Как ни странно, с юридической точки зрения важным может оказаться вопрос о том, существовал ли на момент произнесения "слов ненависти" в российском медиапространстве "свободный рынок идей". Формально – да; выходила "Новая газета", существовали "Эхо Москвы", Радио Свобода и телеканал "Дождь", которые разоблачали пропагандистскую ложь об Украине. Однако тот факт, что даже относительно независимые медиа в России были закрыты или изгнаны государством после 24 февраля 2022 года (к апрелю практически полностью) может оказаться дополнительным аргументом на процессе против пропагандистов. Произнося свои "слова ненависти" в безальтернативном информационном пространстве, они сознавали, что такая пропаганда оказывала "особо эффективное влияние". Будет ли отягощающим вину пропагандистов то обстоятельство, что в России к 2022 году практически уничтожена свобода слова – и, стало быть, мы имеем дело не с авторитарным, а с тоталитарным режимом, диктатурой? Или, напротив, это может, как ни странно, служить для них оправдательным аргументом ("мы говорили это из-за страха преследования или угрозы жизни")?
В связи с этим возникает ещё один вопрос: важно ли с юридической точки зрения то обстоятельство, что пропагандисты работают в государственных СМИ (и выражают, таким образом, точку зрения государства) или же занимались "разжиганием ненависти" в частном порядке, в личном интернет-канале или блоге? Заметим, что нюрнбергский трибунал оправдал Фриче даже несмотря на то, что он был функционером министерства пропаганды.
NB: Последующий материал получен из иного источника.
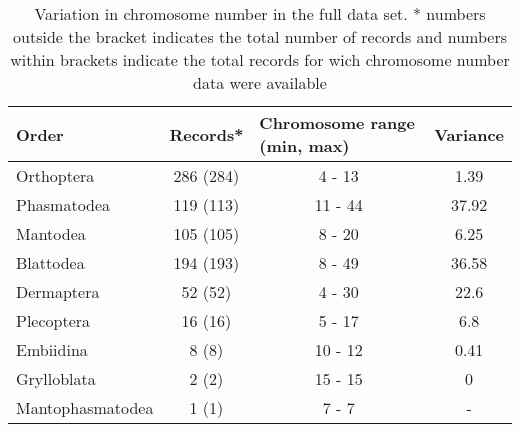 \begin{table}
\begin{tabular}{lccc}
\hline
Order            & \multicolumn{1}{l}{Records*} & \multicolumn{1}{l}{Chromosome range (min, max)} & \multicolumn{1}{l}{Variance} \\ \hline
Orthoptera       & 286 (284)                    & 4 - 13                                          & 1.39                         \\
Phasmatodea      & 119 (113)                    & 11 - 44                                         & 37.92                        \\
Mantodea         & 105 (105)                    & 8 - 20                                          & 6.25                         \\
Blattodea        & 194 (193)                    & 8 - 49                                          & 36.58                        \\
Dermaptera       & 52 (52)                      & 4 - 30                                          & 22.6                         \\
Plecoptera       & 16 (16)                      & 5 - 17                                          & 6.8                          \\
Embiidina        & 8 (8)                        & 10 - 12                                         & 0.41                         \\
Grylloblata      & 2 (2)                        & 15 - 15                                         & 0                            \\
Mantophasmatodea & 1 (1)                        & 7 - 7                                           & -                            \\ \hline
\end{tabular}
\caption{Variation in chromosome number in the full data set. * numbers outside the bracket indicates the total number of records and numbers within brackets indicate the total records for wich chromosome number data were available}
\label{tab:chrom.var}
\end{table}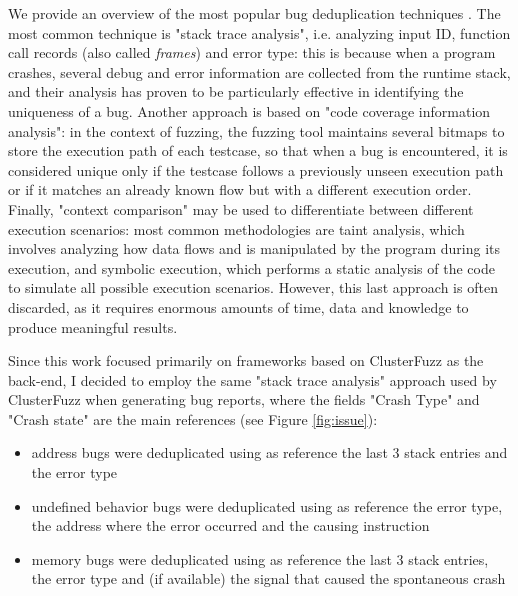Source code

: We provide an overview of the most popular bug deduplication techniques \cite{dedup_survey}.
The most common technique is "stack trace analysis", i.e. analyzing input ID, function call records (also called \textit{frames}) and error type: this is because when a program crashes, several debug and error information are collected from the runtime stack, and their analysis has proven to be particularly effective in identifying the uniqueness of a bug.
Another approach is based on "code coverage information analysis": in the context of fuzzing, the fuzzing tool maintains several bitmaps to store the execution path of each testcase, so that when a bug is encountered, it is considered unique only if the testcase follows a previously unseen execution path or if it matches an already known flow but with a different execution order.
Finally, "context comparison" may be used to differentiate between different execution scenarios: most common methodologies are taint analysis, which involves analyzing how data flows and is manipulated by the program during its execution, and symbolic execution, which performs a static analysis of the code to simulate all possible execution scenarios. However, this last approach is often discarded, as it requires enormous amounts of time, data and knowledge to produce meaningful results.
\newline

Since this work focused primarily on frameworks based on ClusterFuzz as the back-end, I decided to employ the same "stack trace analysis" approach used by ClusterFuzz when generating bug reports, where the fields "Crash Type" and "Crash state" are the main references (see Figure \ref{fig:issue}):
\begin{itemize}
    \item address bugs were deduplicated using as reference the last 3 stack entries and the error type
    \item undefined behavior bugs were deduplicated using as reference the error type, the address where the error occurred and the causing instruction
    \item memory bugs were deduplicated using as reference the last 3 stack entries, the error type and (if available) the signal that caused the spontaneous crash
\end{itemize}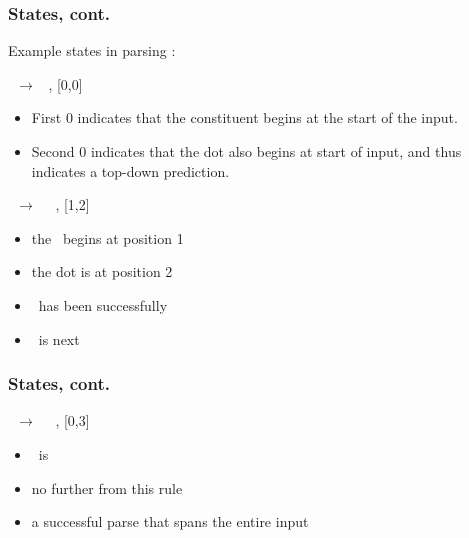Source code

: \begin{frame}[fragile]
  \frametitle{States, cont.}

Example states in parsing :
 
\begin{enum}
  
  \item \Se\ $\rightarrow$\; \bigdot\ \VP, [0,0]

    \begin{itemize}
    \item First 0 indicates that the constituent begins at the start of the
      input.
    \item Second 0 indicates that the dot also begins at start of input, and
      thus indicates a top-down prediction.
    \end{itemize} 

  \item \NP\ $\rightarrow$ \Det\ \bigdot\ \Nom, [1,2]

    \begin{itemize}
    \item the \NP\ begins at position 1
    \item the dot is at position 2
    \item \Det\ has been successfully 
    \item \Nom\ is  next
    \end{itemize}
  \end{enum}
\end{frame}




\begin{frame}[fragile]
  \frametitle{States, cont.}

  \begin{enum}

    \item \VP\ $\rightarrow$ \V\ \NP\ \bigdot, [0,3]

      \begin{itemize}
      \item \VP\ is 
      \item no further  from this rule
      \item a successful parse that spans the entire input
      \end{itemize}
    \end{enum}

\end{frame}



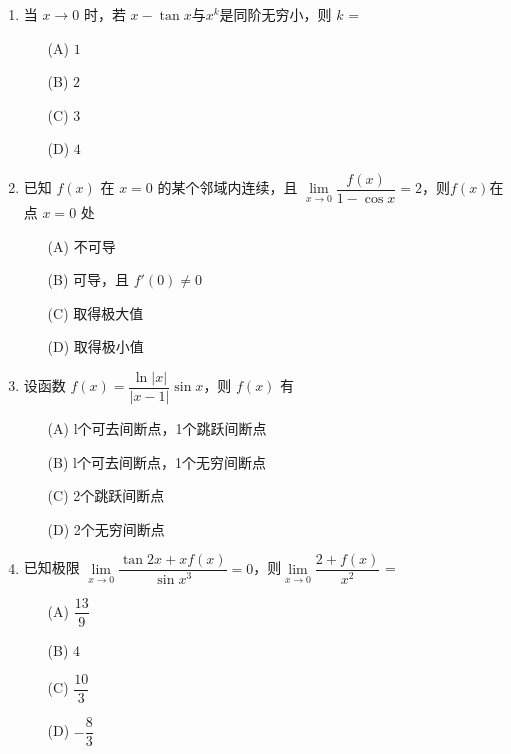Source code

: \documentclass[a4paper,12pt]{article}
\begin{document}
\begin{enumerate}
    \item 当 \( x \to 0 \) 时，若 \( x - \tan x \)与\( x^k \)是同阶无穷小，则 \( k \) = 
    \begin{multicols}{4}
        \begin{itemize}
            \item[(A)] \( 1 \)
            \item[(B)] \( 2 \)
            \item[(C)] \( 3 \)
            \item[(D)] \( 4 \)
        \end{itemize}
    \end{multicols}
    

    \item 已知 \( f(x) \) 在 \( x=0 \) 的某个邻域内连续，且 \( \underset{x \to 0}{\lim} \dfrac{f(x)}{1 - \cos x} = 2 \)，则\( f(x) \)在点 \( x=0 \) 处
    \begin{multicols}{2}
        \begin{itemize}
            \item[(A)] 不可导
            \item[(B)] 可导，且 \( f'(0) \neq 0 \)
            \item[(C)] 取得极大值
            \item[(D)] 取得极小值
        \end{itemize}
    \end{multicols}

    \item 设函数 \( f(x) = \dfrac{\ln \left| x \right| }{\left| x - 1 \right|}\sin x \)，则 \( f(x) \) 有
    \begin{multicols}{2}
        \begin{itemize}
            \item[(A)] l个可去间断点，1个跳跃间断点
            \item[(B)] l个可去间断点，1个无穷间断点
            \item[(C)] 2个跳跃间断点
            \item[(D)] 2个无穷间断点
        \end{itemize}
    \end{multicols}

    \item 已知极限 \( \underset{x \to 0}{\lim} \dfrac{\tan{2x}+xf(x)}{\sin{x^3}}=0 \)，则\( \underset{x \to 0}{\lim}\dfrac{2+f(x)}{x^2} \) = 
    \begin{multicols}{4}
        \begin{itemize}
            \item[(A)] \( \dfrac{13}{9} \)
            \item[(B)] \( 4 \)
            \item[(C)] \( \dfrac{10}{3} \)
            \item[(D)] \( -\dfrac{8}{3} \)
        \end{itemize}
    \end{multicols}



\end{enumerate}
\end{document}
Но в то же время вынес приговор Штрейхеру, который был частным издателем. Формально "Радио тысячи холмов" в Руанде было частной радиостанцией, хотя и тесно связанной с государством. В отношении российских пропагандистов мы можем предположить, что решающее значение будет иметь не их трудовой статус, а те слова, которые они произносили и произносят.
Все эти моменты, возможно, придется учитывать перед тем, как начинать судебное разбирательство в рамках международного права в отношении российских пропагандистов, чтобы избежать эмоций и иметь дело только с фактами. Хотя именно эмоции (дикие, архаические, животные эмоции, которые имеет своей целью пробуждать пропаганда) – вот парадокс! – и будут являться в конечном итоге главным предметом возможного будущего судебного разбирательства.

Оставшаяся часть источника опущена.